The diverse ecosystem of Lake Clark National Park provides an ideal habitat for both brown bears and black bears. Chininita Bay, Crescent Lake and Silver Salmon Creek stand out as the park’s renowned bear viewing locations. Some of these areas witness early runs of pink, chum, and sockeye salmon, acting as a powerful magnet for bears traveling from hundreds of miles away. In preparation for the upcoming winter hibernation, these bears seize every opportunity to build up their weight. Lake Clark Lodge extends bear viewing experiences to more remote and off-the-grid locations, providing guests with unique and secluded encounters.

Bear stalking sockeye salmon in Lake Clark

Katmai Bear Viewing 

Katmai National Park was established in 1918 and is roughly 50 miles from Lake Clark National Park. It’s known for its dense brown bear population and world renown site at Brooks Falls. It's one of the most iconic bear-viewing locations in the world. Brooks Camp is a hot spot for bears during the salmon run which stretches from mid-june throughout September. Dedicated bear viewing platforms provide a secure and unobtrusive vantage point, allowing observers to witness bears fishing in their natural habitat. 

This location offers a captivating spectacle as brown bears skillfully catch salmon leaping up the falls. For wildlife photographers, capturing this moment should undoubtedly be on their bucket list. As you prepare for your journey, you have the opportunity to observe these bears live through the park service webcams, adding an exciting preview to your upcoming adventure. 

In addition to Brooks Falls, there are several other lesser known bear viewing locations inside of Katmai National Park that we can visit with our guests. There are a few river corridors that offer a unique bear viewing experience that Lake Clark Lodge guests can hike or float. There are also Katmai coast locations that have excellent bear viewing  depending on the time of the year.

Brown bear snorkeling for salmon
Dozens of brown bears fishing at Brooks Falls
Chunky brown bear walking across moraine creek

Are Alaska Brown Bears & Grizzly Bears the same?

Don’t be misled. While they belong to the same species, they are technically distinct subspecies. Brown bears are generally larger, thriving in coastal regions and sustaining themselves on marine-derived resources such as salmon and razor clams.
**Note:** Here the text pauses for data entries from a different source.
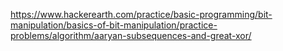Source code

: https://www.hackerearth.com/practice/basic-programming/bit-manipulation/basics-of-bit-manipulation/practice-problems/algorithm/aaryan-subsequences-and-great-xor/
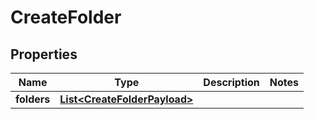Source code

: 

# CreateFolder


## Properties

| Name | Type | Description | Notes |
|------------ | ------------- | ------------- | -------------|
|**folders** | [**List&lt;CreateFolderPayload&gt;**](CreateFolderPayload.md) |  |  |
On the other hand, grizzly bears are commonly found inland, relying on a diet of berries, sedge grass, and, when the chance arises, they may prey on moose, caribou, and other mammals. 

Sow brown bear with a radio collar and cubs in Katmai National Park
The Experience

Bear viewing is simply the act of going on a trip to watch, observe and photograph them in nature. Lake Clark and Katmai National Parks stand out as two of Alaska’s premiere bear-viewing destinations, both conveniently accessible from Lake Clark Lodge. 

Observing Bear Behavior

From watching them skillfully fishing for salmon to observing playful interactions with their cubs or the defense of their territories, the experience is unforgettable. Female brown bears, or sows, commonly remain with their cubs until they reach 2 or 3 years of age. Meanwhile, male brown bears often engage in competition with their counterparts for prime hunting real estate.  Each bear has its very own and unique personality.

Close Encounters

The proximity to bears during our viewing experiences depends on the specific location. There’s a chance you might find yourself surprisingly close. While undoubtedly a humbling experience, rest assured that our trained guides are seasoned experts. They will skillfully bring you close enough to feel the thrill of the moment without any additional risk. Your safety and preservation of the bears’ natural behaviors are our top priorities.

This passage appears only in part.